Bu projede kanser hücre hatları için inhibitör küçük molekül ilaç (ve ilaç adayı molekül) tahmini yapan yapay zeka bazlı hesaplamalı bir yöntem önerilmektedir. Önerilen yöntemde farmakogenomik yaklaşım, yani sisteme girdi seviyesinde hem hücre hatlarının hem de ilaç moleküllerinin özniteliklerinin verilmesi ile modelin bu iki varlık arasındaki ilişkiyi öğrenmesi, kullanılacaktır. Bu öznitelikler hücre hattı tarafında mutasyon profilleri ve her bir SNP için genin kodladığı proteinde ortaya çıkan fiziko-kimyasal ve 3-boyutlu yapısal/fonksiyonel değişiklik bilgisi, proteinlerin rol aldığı sinyal yolakları bilgisi, gen kopya sayısı varyasyonları ve tüm genler için gen ifade (transkript) ölçümleri olacaktır. İlaç molekülü tarafında ise atomları ve bağlarını temel olarak ifade eden çizge bazlı öznitelikler kullanılacaktır. Sistemin eğitimi için son yıllarda özellikle bilgisayarlı görme ve doğa dil işleme alanlarında büyük başarılara imza atmış ve bu alanlarda şimdiden endüstri standartı haline gelmiş olan derin öğrenme yaklaşımı uygulanacaktır. Hücre hattı ve ilaç özniteliklerini doğru ve etkin şekilde modellemek adına özel olarak bu çalışma çerçevesinde dizayn edilecek bir "çoklu girdili (2-boyutlu evrişimli ve çizge/grafik evrişimli) derin sinir ağı mimarisi" kullanılacaktır. Önerilen tahmin modeli geniş çaplı deneysel ilaç yanıtı verisi kullanılarak (NCI60 paneli, CCLE, GDSC ve ChEMBL veri setleri) eğitilecek ve çapraz doğrulama yöntemi ile model parametreleri optimize edilecektir. Bağımsız testlerle değerlendirilecek modelin performansı literatürde mevcut benzer yöntemlerle karşılaştırılacaktır.

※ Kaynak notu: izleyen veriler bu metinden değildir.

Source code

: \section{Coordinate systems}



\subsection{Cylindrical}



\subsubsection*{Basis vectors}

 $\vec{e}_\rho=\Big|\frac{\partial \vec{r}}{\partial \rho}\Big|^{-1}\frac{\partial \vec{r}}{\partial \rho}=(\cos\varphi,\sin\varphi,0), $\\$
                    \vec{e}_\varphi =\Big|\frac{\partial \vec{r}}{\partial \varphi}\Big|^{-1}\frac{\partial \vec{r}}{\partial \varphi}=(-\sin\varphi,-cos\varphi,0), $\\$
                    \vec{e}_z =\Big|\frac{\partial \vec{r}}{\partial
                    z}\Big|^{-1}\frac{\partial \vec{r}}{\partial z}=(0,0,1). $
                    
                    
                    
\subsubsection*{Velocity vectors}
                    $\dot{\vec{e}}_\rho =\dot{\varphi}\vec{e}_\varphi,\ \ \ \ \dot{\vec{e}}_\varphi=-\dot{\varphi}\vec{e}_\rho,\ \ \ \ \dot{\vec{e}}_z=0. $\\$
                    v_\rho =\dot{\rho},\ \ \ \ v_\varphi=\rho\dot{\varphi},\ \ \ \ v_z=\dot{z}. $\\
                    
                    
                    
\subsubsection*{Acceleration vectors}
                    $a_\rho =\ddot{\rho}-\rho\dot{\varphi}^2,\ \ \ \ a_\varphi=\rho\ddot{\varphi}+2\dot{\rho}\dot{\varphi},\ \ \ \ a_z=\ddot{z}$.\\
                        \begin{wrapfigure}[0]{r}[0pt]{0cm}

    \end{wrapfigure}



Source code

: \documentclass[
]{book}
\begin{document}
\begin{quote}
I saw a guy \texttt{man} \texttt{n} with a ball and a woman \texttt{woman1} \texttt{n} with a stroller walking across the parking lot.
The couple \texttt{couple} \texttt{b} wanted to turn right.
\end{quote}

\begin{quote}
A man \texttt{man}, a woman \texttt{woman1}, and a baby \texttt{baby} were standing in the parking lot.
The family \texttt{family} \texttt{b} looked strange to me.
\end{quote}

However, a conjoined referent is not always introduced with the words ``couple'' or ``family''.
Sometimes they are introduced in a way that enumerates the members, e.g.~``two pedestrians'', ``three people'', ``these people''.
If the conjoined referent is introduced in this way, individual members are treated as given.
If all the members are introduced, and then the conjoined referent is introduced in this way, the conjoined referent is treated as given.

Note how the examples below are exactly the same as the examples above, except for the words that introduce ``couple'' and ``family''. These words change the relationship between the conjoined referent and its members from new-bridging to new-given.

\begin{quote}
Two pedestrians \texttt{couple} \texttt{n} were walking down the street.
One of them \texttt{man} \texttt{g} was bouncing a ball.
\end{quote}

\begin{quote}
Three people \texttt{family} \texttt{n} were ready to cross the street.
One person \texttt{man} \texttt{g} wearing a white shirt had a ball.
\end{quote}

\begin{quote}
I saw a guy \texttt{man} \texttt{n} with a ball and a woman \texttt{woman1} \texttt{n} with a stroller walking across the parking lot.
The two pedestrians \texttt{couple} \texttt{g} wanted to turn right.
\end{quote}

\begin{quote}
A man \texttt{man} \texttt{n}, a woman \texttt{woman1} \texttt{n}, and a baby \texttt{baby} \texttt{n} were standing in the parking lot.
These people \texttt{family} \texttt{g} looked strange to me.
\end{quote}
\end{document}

Daha sonra finalize olmuş modeller tüm olası hücre hattı – ilaç / ilaç adayı molekül çiftleri için koşularak deneysel verisi bulunmayan çiftler için IC50 bazlı kantitatif hassasiyet tahminleri üretilecektir. Projenin en son aşamasında ilaç yeniden konumlandırma yaklaşımı ile dünyada en ölümcül ikinci kanser türü olarak raporlanan hepatosellüler kanser tedavisinde kullanılma potansiyeline sahip yeni ilaç molekülleri keşfetmek adına üretilen tahminler içerisinden uzman görüşü ile seçilecek bir setin laboratuvar ortamında in vitro deneyler ile doğrulaması yapılacaktır. Bu projede önerilen tahmin modelinin mevcut yaklaşımlara kıyasla anlamlı bir performans artışına yol açacağı ve ileriki dönemde gerçek biyomedikal uygulamalarda kullanılma potansiyeline sahip olacağı öngörülmektedir.